Last updated at Wed, 12 Feb 2020 18:22:13 GMT
With so much happening in cyber security around the world lately, we're going to start highlighting some of the interesting stories each week from across Europe, Middle East, Africa and Asia Pacific. This week, we're in South Korea and Russia.
South Korea
A couple of weeks ago, South Korea's Financial Services Commission (FSC) announced that over 20 million credit cards in the country had been compromised – the country's entire population is only 50 million. As a result, the FSC is stepping up its investigations into data security, particularly data sharing between financial institutions and their subcontractors who were to blame for the major breach. Just this week, the FSC announced that insurance information was leaked from Prudential Life Insurance, also due to illegal data sharing between the insurance company and an outside firm.

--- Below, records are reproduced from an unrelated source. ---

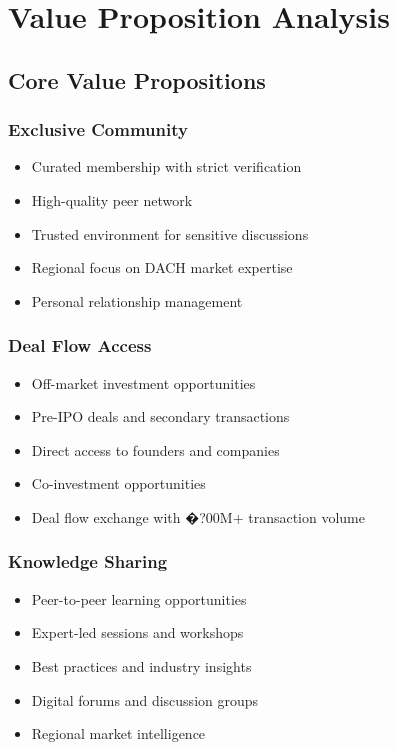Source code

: \chapter{Value Proposition Analysis}

\section{Core Value Propositions}

\subsection{Exclusive Community}
\begin{itemize}
    \item Curated membership with strict verification
    \item High-quality peer network
    \item Trusted environment for sensitive discussions
    \item Regional focus on DACH market expertise
    \item Personal relationship management
\end{itemize}

\subsection{Deal Flow Access}
\begin{itemize}
    \item Off-market investment opportunities
    \item Pre-IPO deals and secondary transactions
    \item Direct access to founders and companies
    \item Co-investment opportunities
    \item Deal flow exchange with �?00M+ transaction volume
\end{itemize}

\subsection{Knowledge Sharing}
\begin{itemize}
    \item Peer-to-peer learning opportunities
    \item Expert-led sessions and workshops
    \item Best practices and industry insights
    \item Digital forums and discussion groups
    \item Regional market intelligence
\end{itemize}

Under Korea's Personal Information Protection Act, personal data such as credit card and insurance information should be encrypted and secured. Whilst the offending companies didn't take security threats and data protection seriously enough, could lack of enforcement also be to blame? Currently, the maximum fine for personal information leakage in the financial industry is only 6 million won or just over $5,500 USD – loss of face and jobs is probably a greater penalty (CEOs of the credit card issuers have publicly apologized and offered their resignation). With such a low cost for failure, and a high price for the stolen information, the major credit card hack was inevitable.

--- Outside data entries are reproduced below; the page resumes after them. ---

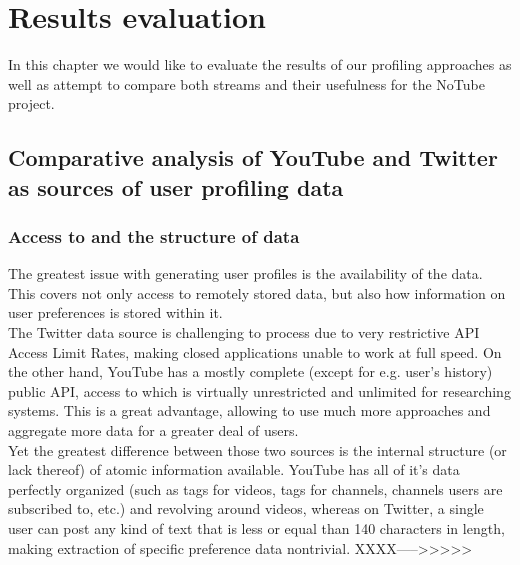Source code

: \section{Results evaluation}

In this chapter we would like to evaluate the results of our profiling approaches as well as attempt to compare both streams and their usefulness for the NoTube project.

\subsection{Comparative analysis of YouTube and Twitter as sources of user
profiling data}

\subsubsection{Access to and the structure of data}
The greatest issue with generating user profiles is the availability of the data. This covers not only access to remotely
stored data, but also how information on user preferences is stored within it.
\\ The Twitter data source is challenging to process due to very restrictive API Access Limit Rates, making closed applications
unable to work at full speed. On the other hand, YouTube has a mostly complete (except for e.g. user's history) public API,
access to which is virtually unrestricted and unlimited for researching systems. This is a great advantage, allowing to use
much more approaches and aggregate more data for a greater deal of users.
\\ Yet the greatest difference between those two sources is the internal structure (or lack thereof) of atomic information
available. YouTube has all of it's data perfectly organized (such as tags for videos, tags for channels, channels users are
subscribed to, etc.) and revolving around videos, whereas on Twitter, a single user can post any kind of text that is
less or equal than 140 characters in length, making extraction of specific preference data nontrivial. XXXX----->>>>>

Side note: With Nexpose 5.8, you can now share critical asset, vulnerability and remediation information with your Korean-speaking security teams by using the new multi-language reporting features. Find out more at www.rapid7.com/products/nexpose
Russia
NBC reporter Richard Engel described being hacked in Russia during the Sochi Olympic Games. Within a minute of connecting to the Internet, Engel received a phishing email addressed to him. After clicking on a link embedded in the message, Engel's computer was “hijacked” almost immediately. While Engel alludes to this being the work of “professional hackers” from Russia's “strong criminal underworld”, some security researchers have since questioned the accuracy of this story. These skeptics claim that Engel initiated the attack by visiting a fraudulent website and visitors are no more likely to get hacked while in Russia.
We would like to get more technical details of the NBC experiment before picking a side but either way if you're at the Olympics, it's best to apply some basic security best practices:
- Don't connect to public Wi-Fi, particularly networks that you don't recognize, but if you absolutely need to, then connect using a VPN.
- Don't open emails from people you don't know, and more importantly, don't click on any links or open any files inside these emails.
- Keep your operating system, internet browsers, Flash, Java and Adobe Reader up-to-date with the latest software patches.